### Work required
All lines below containing "units" are to be listed.

*** Provided records

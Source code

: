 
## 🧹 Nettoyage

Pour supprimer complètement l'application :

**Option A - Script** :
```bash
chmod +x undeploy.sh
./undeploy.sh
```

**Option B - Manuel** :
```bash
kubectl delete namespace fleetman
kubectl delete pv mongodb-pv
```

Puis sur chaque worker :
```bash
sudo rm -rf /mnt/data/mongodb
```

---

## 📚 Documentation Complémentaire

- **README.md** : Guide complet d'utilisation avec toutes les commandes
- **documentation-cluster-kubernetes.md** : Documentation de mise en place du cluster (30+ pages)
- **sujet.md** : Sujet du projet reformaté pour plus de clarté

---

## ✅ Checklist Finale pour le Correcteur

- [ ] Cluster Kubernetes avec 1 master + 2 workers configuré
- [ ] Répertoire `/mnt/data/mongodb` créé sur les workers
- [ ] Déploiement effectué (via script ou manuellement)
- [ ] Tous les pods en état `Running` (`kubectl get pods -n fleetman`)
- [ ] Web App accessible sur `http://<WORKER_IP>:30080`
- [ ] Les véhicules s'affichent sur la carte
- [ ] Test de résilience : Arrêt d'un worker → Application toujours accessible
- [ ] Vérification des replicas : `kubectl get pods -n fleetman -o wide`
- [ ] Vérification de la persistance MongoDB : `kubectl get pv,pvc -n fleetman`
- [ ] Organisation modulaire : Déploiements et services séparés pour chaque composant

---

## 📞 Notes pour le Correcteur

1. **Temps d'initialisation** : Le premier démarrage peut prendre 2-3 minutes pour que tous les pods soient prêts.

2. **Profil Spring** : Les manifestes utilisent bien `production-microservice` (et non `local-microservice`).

******
*** Provided records

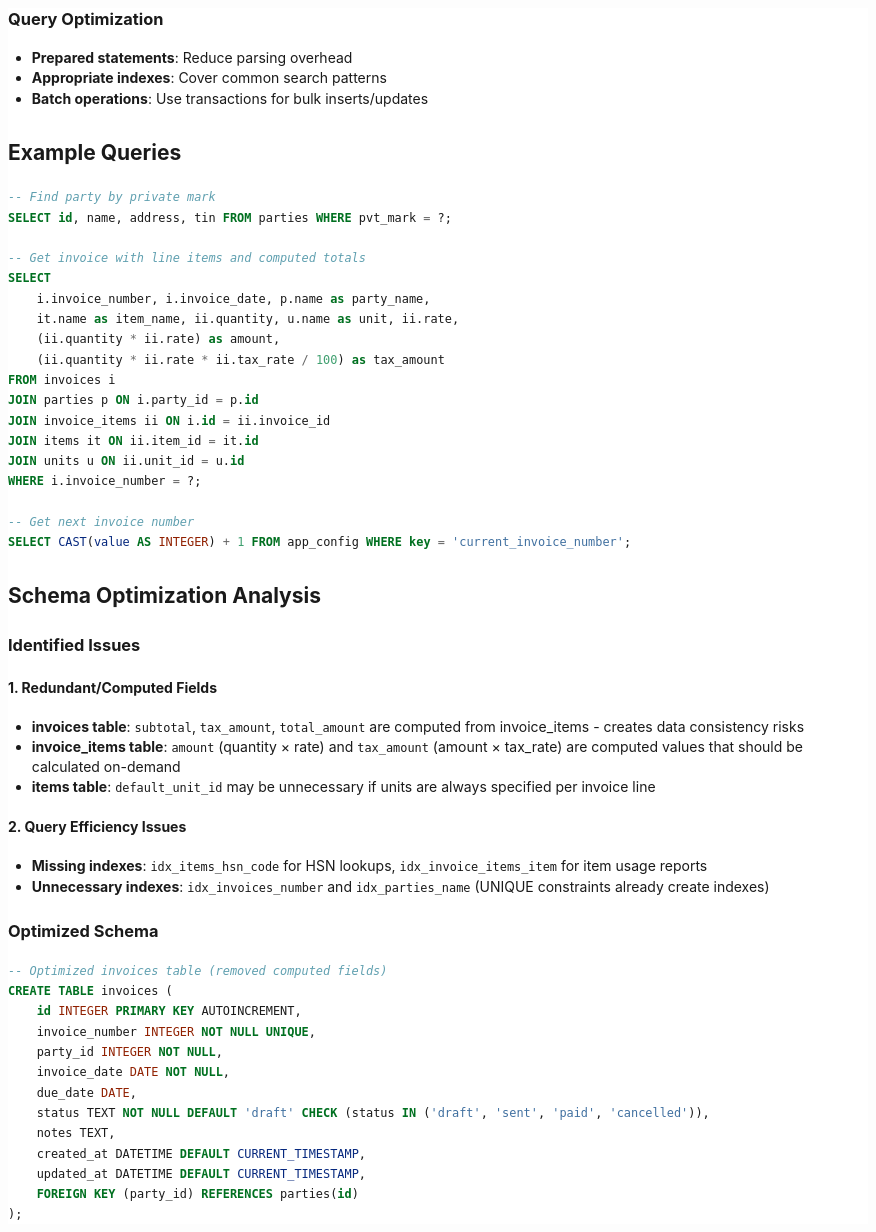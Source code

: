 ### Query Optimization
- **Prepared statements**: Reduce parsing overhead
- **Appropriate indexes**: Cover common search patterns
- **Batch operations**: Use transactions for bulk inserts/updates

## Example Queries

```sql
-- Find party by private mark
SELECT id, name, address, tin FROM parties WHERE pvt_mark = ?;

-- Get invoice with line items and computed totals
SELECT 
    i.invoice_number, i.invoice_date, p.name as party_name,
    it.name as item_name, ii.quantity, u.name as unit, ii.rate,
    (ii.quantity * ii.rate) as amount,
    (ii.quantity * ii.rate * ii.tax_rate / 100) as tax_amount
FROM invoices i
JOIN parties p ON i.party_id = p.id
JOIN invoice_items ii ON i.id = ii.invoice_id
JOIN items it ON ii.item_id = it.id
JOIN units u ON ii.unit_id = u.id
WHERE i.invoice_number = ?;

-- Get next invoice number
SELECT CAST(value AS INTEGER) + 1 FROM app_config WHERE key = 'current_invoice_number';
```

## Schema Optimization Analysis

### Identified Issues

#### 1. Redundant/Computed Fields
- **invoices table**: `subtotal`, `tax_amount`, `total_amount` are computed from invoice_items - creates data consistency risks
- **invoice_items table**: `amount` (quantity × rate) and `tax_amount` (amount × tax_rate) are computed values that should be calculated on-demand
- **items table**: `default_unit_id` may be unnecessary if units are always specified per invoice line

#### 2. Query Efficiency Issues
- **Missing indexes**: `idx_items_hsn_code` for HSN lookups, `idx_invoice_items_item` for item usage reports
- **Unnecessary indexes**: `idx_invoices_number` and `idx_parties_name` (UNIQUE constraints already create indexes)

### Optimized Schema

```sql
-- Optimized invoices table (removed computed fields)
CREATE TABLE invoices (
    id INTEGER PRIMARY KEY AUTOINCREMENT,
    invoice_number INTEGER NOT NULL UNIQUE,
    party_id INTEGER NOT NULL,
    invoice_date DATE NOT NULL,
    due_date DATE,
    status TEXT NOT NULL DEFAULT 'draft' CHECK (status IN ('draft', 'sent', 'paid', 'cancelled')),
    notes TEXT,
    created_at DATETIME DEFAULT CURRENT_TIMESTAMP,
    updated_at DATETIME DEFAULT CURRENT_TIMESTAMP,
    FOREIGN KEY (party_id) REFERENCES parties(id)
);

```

******

### Reply to the exercise
JOIN units u ON ii.unit_id = u.id
- **items table**: `default_unit_id` may be unnecessary if units are always specified per invoice line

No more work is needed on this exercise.